#### [What the task asks]
From the records below, take each line where the string "said" shows up and copy it.

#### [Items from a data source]
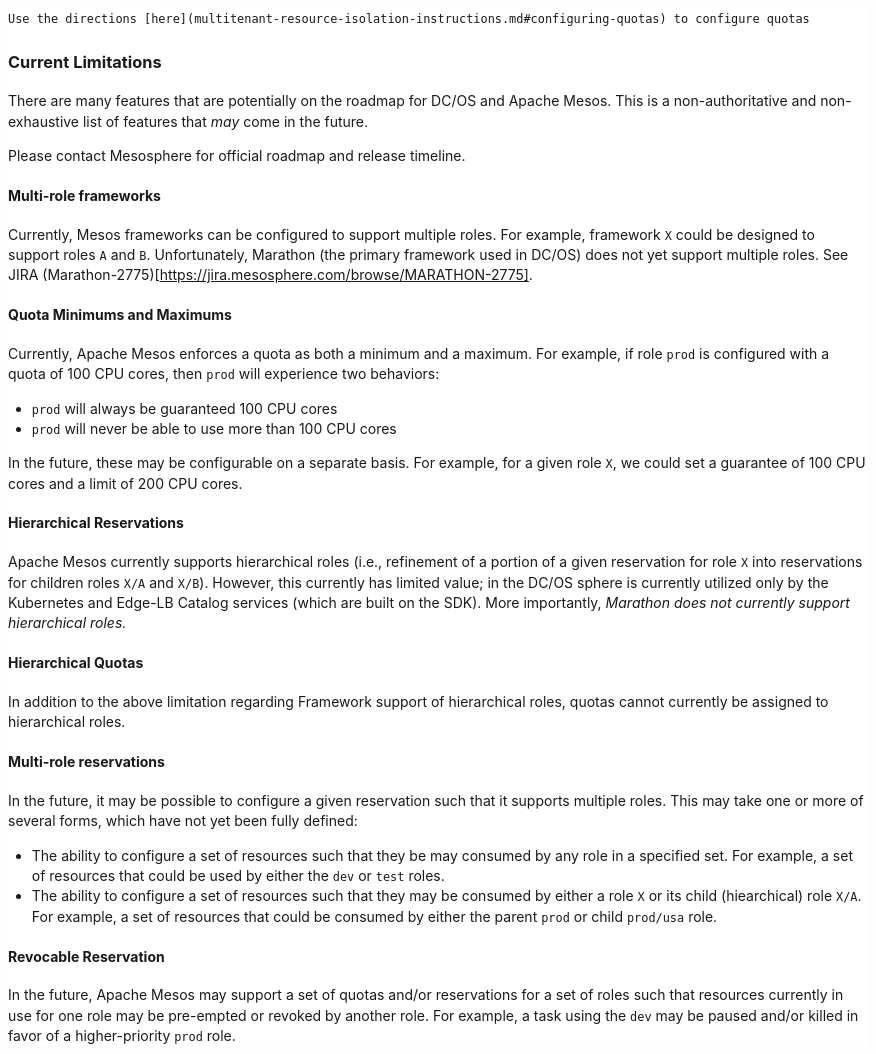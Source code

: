     Use the directions [here](multitenant-resource-isolation-instructions.md#configuring-quotas) to configure quotas

### Current Limitations

There are many features that are potentially on the roadmap for DC/OS and Apache Mesos.  This is a non-authoritative and non-exhaustive list of features that *may* come in the future.

Please contact Mesosphere for official roadmap and release timeline.

#### Multi-role frameworks

Currently, Mesos frameworks can be configured to support multiple roles.  For example, framework `X` could be designed to support roles `A` and `B`.  Unfortunately, Marathon (the primary framework used in DC/OS) does not yet support multiple roles.  See JIRA (Marathon-2775)[https://jira.mesosphere.com/browse/MARATHON-2775].

#### Quota Minimums and Maximums

Currently, Apache Mesos enforces a quota as both a minimum and a maximum.  For example, if role `prod` is configured with a quota of 100 CPU cores, then `prod` will experience two behaviors:

* `prod` will always be guaranteed 100 CPU cores
* `prod` will never be able to use more than 100 CPU cores

In the future, these may be configurable on a separate basis.  For example, for a given role `X`, we could set a guarantee of 100 CPU cores and a limit of 200 CPU cores.

#### Hierarchical Reservations

Apache Mesos currently supports hierarchical roles (i.e., refinement of a portion of a given reservation for role `X` into reservations for children roles `X/A` and `X/B`).  However, this currently has limited value; in the DC/OS sphere is currently utilized only by the Kubernetes and Edge-LB Catalog services (which are built on the SDK).  More importantly, *Marathon does not currently support hierarchical roles.*

#### Hierarchical Quotas

In addition to the above limitation regarding Framework support of hierarchical roles, quotas cannot currently be assigned to hierarchical roles.

#### Multi-role reservations

In the future, it may be possible to configure a given reservation such that it supports multiple roles.  This may take one or more of several forms, which have not yet been fully defined:

* The ability to configure a set of resources such that they be may consumed by any role in a specified set.  For example, a set of resources that could be used by either the `dev` or `test` roles.
* The ability to configure a set of resources such that they may be consumed by either a role `X` or its child (hiearchical) role `X/A`.  For example, a set of resources that could be consumed by either the parent `prod` or child `prod/usa` role.

#### Revocable Reservation

In the future, Apache Mesos may support a set of quotas and/or reservations for a set of roles such that resources currently in use for one role may be pre-empted or revoked by another role.  For example, a task using the `dev` may be paused and/or killed in favor of a higher-priority `prod` role.
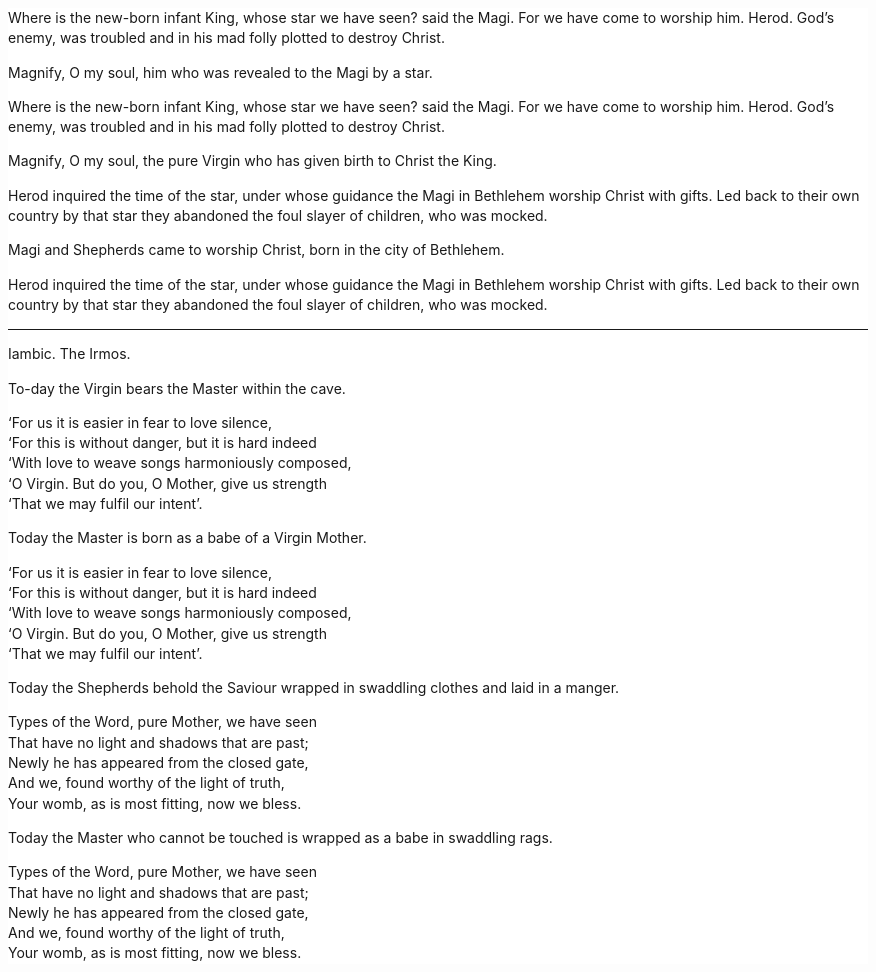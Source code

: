 Where is the new-born infant King, whose star we have seen? said the
Magi. For we have come to worship him. Herod. God’s enemy, was troubled
and in his mad folly plotted to destroy Christ.

Magnify, O my soul, him who was revealed to the Magi by a star.

Where is the new-born infant King, whose star we have seen? said the
Magi. For we have come to worship him. Herod. God’s enemy, was troubled
and in his mad folly plotted to destroy Christ.

Magnify, O my soul, the pure Virgin who has given birth to Christ the
King.

Herod inquired the time of the star, under whose guidance the Magi in
Bethlehem worship Christ with gifts. Led back to their own country by
that star they abandoned the foul slayer of children, who was mocked.

Magi and Shepherds came to worship Christ, born in the city of
Bethlehem.

Herod inquired the time of the star, under whose guidance the Magi in
Bethlehem worship Christ with gifts. Led back to their own country by
that star they abandoned the foul slayer of children, who was mocked.

****

Iambic. The Irmos.

To-day the Virgin bears the Master within the cave.

‘For us it is easier in fear to love silence,  
‘For this is without danger, but it is hard indeed  
‘With love to weave songs harmoniously composed,  
‘O Virgin. But do you, O Mother, give us strength  
‘That we may fulfil our intent’.

Today the Master is born as a babe of a Virgin Mother.

‘For us it is easier in fear to love silence,  
‘For this is without danger, but it is hard indeed  
‘With love to weave songs harmoniously composed,  
‘O Virgin. But do you, O Mother, give us strength  
‘That we may fulfil our intent’.

Today the Shepherds behold the Saviour wrapped in swaddling clothes and
laid in a manger.

Types of the Word, pure Mother, we have seen  
That have no light and shadows that are past;  
Newly he has appeared from the closed gate,  
And we, found worthy of the light of truth,  
Your womb, as is most fitting, now we bless.

Today the Master who cannot be touched is wrapped as a babe in swaddling
rags.

Types of the Word, pure Mother, we have seen  
That have no light and shadows that are past;  
Newly he has appeared from the closed gate,  
And we, found worthy of the light of truth,  
Your womb, as is most fitting, now we bless.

#### [Reply to the task]
: Where is the new-born infant King, whose star we have seen? said the
Where is the new-born infant King, whose star we have seen? said the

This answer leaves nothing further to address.